I'm 66 but a very young 66 and generally in good shape. I'm 5'11" and weigh 160 pounds. I recently retired and have been riding my bike frequently now for the past couple months. I got a new road bike- Surly Midnight Special and am really enjoying it. The bike shop fine tuned the fit for me and it feels comfortable. A few weeks ago I put a new Brooks saddle on and am very happy with it.

I had done almost daily 20-40 minute rides around my neighborhood to build up stamina and get my muscles toned up, since I hadn't ridden much at all for the past several years. The other day I did a 90 minute ride, more than half of it into the wind. I felt good after getting back but the next day noticed my big toe felt a little numb. It's not too bothersome but it's stayed that way for about 4 days now. I've ridden the bike since with little to no discomfort; I just don't want the numbness to get worse or cause any nerve damage.
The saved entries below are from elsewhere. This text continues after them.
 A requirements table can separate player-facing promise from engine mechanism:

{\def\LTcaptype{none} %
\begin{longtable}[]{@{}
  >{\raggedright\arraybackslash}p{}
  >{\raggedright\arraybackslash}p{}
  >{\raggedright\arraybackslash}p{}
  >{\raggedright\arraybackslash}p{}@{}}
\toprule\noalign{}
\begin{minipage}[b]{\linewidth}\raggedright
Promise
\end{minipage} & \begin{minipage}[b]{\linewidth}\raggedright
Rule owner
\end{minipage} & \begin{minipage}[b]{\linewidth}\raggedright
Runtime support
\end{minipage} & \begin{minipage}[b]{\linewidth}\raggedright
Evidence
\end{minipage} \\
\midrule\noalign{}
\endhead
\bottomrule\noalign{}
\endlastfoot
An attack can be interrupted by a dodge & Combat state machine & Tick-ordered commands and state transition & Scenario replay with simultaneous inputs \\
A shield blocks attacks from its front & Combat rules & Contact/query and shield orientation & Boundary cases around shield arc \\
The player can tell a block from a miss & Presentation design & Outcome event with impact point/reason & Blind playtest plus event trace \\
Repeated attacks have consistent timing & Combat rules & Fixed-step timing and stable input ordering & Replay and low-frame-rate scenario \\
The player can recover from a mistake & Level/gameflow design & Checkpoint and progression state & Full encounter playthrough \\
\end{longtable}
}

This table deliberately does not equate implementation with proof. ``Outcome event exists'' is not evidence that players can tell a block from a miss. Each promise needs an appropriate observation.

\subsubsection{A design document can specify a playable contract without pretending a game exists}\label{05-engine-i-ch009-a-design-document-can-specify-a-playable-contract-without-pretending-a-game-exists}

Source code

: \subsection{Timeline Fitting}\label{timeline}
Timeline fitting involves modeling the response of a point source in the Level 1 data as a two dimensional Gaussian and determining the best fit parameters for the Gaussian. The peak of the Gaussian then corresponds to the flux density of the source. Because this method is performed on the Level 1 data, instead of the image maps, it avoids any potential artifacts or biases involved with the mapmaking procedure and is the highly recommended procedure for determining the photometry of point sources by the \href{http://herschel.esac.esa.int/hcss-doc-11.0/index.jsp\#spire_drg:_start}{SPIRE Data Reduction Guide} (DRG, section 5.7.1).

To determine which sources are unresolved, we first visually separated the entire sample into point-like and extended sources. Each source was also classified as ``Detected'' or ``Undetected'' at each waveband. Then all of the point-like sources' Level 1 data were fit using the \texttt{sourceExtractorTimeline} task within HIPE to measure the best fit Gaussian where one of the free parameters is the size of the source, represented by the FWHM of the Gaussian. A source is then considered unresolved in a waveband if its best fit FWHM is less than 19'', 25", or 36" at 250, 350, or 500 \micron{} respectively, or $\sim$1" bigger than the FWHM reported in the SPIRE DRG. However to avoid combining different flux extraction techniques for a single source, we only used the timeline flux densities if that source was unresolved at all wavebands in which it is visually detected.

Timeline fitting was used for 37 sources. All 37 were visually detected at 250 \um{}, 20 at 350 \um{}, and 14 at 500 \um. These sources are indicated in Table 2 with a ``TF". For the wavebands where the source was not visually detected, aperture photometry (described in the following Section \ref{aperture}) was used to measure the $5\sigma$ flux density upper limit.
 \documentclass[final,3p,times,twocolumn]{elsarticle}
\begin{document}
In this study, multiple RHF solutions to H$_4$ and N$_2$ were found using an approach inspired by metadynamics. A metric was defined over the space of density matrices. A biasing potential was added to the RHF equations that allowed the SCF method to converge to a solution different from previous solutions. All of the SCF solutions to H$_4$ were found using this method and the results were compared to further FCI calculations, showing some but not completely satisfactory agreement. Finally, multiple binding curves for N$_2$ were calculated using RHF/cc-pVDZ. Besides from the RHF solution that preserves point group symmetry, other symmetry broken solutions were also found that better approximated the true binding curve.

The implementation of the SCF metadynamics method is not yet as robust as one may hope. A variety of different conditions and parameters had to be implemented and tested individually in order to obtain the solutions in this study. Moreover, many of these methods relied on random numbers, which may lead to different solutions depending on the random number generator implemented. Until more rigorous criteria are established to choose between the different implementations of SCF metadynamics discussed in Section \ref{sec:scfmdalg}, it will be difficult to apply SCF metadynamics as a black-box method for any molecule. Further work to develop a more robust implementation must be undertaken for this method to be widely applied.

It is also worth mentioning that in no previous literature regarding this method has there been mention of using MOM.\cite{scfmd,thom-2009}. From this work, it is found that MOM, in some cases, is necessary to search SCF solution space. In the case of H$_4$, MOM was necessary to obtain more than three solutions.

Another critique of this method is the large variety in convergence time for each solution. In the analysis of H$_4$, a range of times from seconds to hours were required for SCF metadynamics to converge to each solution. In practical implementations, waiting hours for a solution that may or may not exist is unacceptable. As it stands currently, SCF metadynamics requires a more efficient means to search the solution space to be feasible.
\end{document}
I think the issue might be that I'm wearing tennis shoes on the bike, and since they have some flex to them, maybe the pressure on my foot/toe has caused the numbness. My peddles are the somewhat wide type that have pegs sticking up for the rubber of the shoe to sink into. They're comfortable and the bike in general feels comfortable. My leg doesn't show any symptoms, just the toe. So do I maybe need to use a harder shoe or bike shoes with a clip type peddle? If so what should I look for?

Last edited by SurlyRoadRider; 09-10-18 at 01:39 PM.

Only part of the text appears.